On a team bus ride last Thursday, coach John Beilein asked his staff to explain how Marquette came back from a six-point deficit with 70 seconds left to stun Davidson. In a Crowne Plaza ballroom that served as dining hall and meeting room for the Wolverines, assistant coach Jeff Meyer studied No. 13 seed South Dakota State, Michigan's first opponent, while watching Wichita State play Pitt on his iPad. Meyer had worked with Shockers coach Gregg Marshall at Winthrop.

And when several players gathered in one of the hotel rooms—relaxing, taking turns getting their hair cut and laughing—Burke sat on the edge of a bed, watching one of the First Four games. Burke's teammate from Northland High in Columbus, guard Devon Moore, helped James Madison beat LIU-Brooklyn on the familiar NCAA-branded court.

"It gets me excited, just seeing this logo," Burke said.

SI had exclusive access to Burke and the No. 4--seeded Wolverines during the first week of the NCAA tournament, including walk-throughs, team meals, film sessions and locker room meetings.
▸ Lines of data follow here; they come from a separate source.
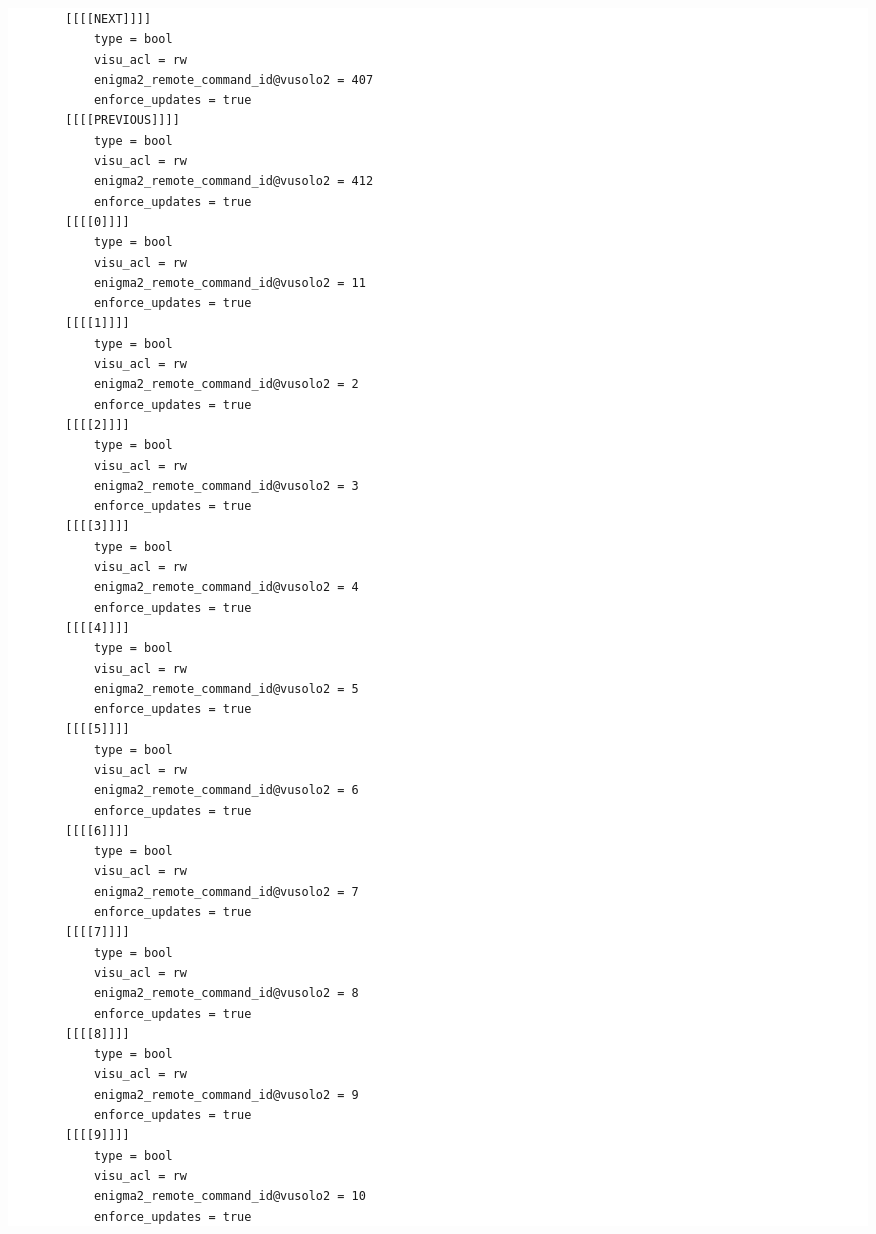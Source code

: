             [[[[NEXT]]]]
                type = bool
                visu_acl = rw
                enigma2_remote_command_id@vusolo2 = 407
                enforce_updates = true
            [[[[PREVIOUS]]]]
                type = bool
                visu_acl = rw
                enigma2_remote_command_id@vusolo2 = 412
                enforce_updates = true
            [[[[0]]]]
                type = bool
                visu_acl = rw
                enigma2_remote_command_id@vusolo2 = 11
                enforce_updates = true
            [[[[1]]]]
                type = bool
                visu_acl = rw
                enigma2_remote_command_id@vusolo2 = 2
                enforce_updates = true
            [[[[2]]]]
                type = bool
                visu_acl = rw
                enigma2_remote_command_id@vusolo2 = 3
                enforce_updates = true
            [[[[3]]]]
                type = bool
                visu_acl = rw
                enigma2_remote_command_id@vusolo2 = 4
                enforce_updates = true
            [[[[4]]]]
                type = bool
                visu_acl = rw
                enigma2_remote_command_id@vusolo2 = 5
                enforce_updates = true
            [[[[5]]]]
                type = bool
                visu_acl = rw
                enigma2_remote_command_id@vusolo2 = 6
                enforce_updates = true
            [[[[6]]]]
                type = bool
                visu_acl = rw
                enigma2_remote_command_id@vusolo2 = 7
                enforce_updates = true
            [[[[7]]]]
                type = bool
                visu_acl = rw
                enigma2_remote_command_id@vusolo2 = 8
                enforce_updates = true
            [[[[8]]]]
                type = bool
                visu_acl = rw
                enigma2_remote_command_id@vusolo2 = 9
                enforce_updates = true
            [[[[9]]]]
                type = bool
                visu_acl = rw
                enigma2_remote_command_id@vusolo2 = 10
                enforce_updates = true
</pre>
It was a window into the tournament with a team that is talented enough to win the national title but inexperienced enough to lose its first-round matchup.

Of the top nine players in Michigan's rotation, five are freshmen. The effort of these first-year players has fluctuated, and at times during the season they seemed overwhelmed. Beilein's terminology is so dense that it sounds like a football team's, except there is no huddle between plays. Freshman shooting guard Nik Stauskas says that even now, "Sometimes he'll call a play and I'll kind of blank out on what I do."

Beilein and his staff have made a calculated decision to stay positive with their young players, reminding them that they beat Michigan State (a No. 3 seed in this tournament) and played Indiana (a No. 1) even, rather than berate them for the 15-point lead they blew in a loss at Penn State. "I'm trying to pump them up as much as I can," the coach says. "The errors we make right now are of omission, that second of Should I do it or not?" The 60-year-old coach has taken four programs to the NCAA tournament. He's never advanced past the Elite Eight, but he's never had a team this talented.

And Michigan can't afford to wait for next season. Burke, the Big Ten player of the year, almost left for the NBA last spring and will almost certainly turn pro this June. Pro scouts are eyeing freshman forwards Glenn Robinson III and Mitch McGary, as well as junior guard Tim Hardaway Jr., the only upperclassman who starts. In college basketball these days, as soon as you teach kids to use a knife and fork, they leave to run a restaurant.

The team is a tantalizing but unwieldy package, and Burke, SI's national player of the year, is the string that holds it together. A year ago, in his only tournament game, Burke missed three shots in the final minute as the fourth-seeded Wolverines lost to No. 13 Ohio. He said that game was "definitely on my mind" as he thought about turning pro. He did not want to leave as a loser.

Thursday, vs. South Dakota State

Beilein warned his players all week about guarding the three-point line and stopping the Jackrabbits' star point guard, Nate Wolters. But the pregame meetings were notable for what Beilein did not say: South Dakota State was not nearly as athletic as Michigan. About 30 minutes before tip-off, Burke sat at his locker, headphones on, fiddling with his phone, looking as if he were waiting for a bus, not the biggest game of his life.

"Never changes," assistant Jeff Meyer said of Burke's demeanor. "Been like this since he walked through the door."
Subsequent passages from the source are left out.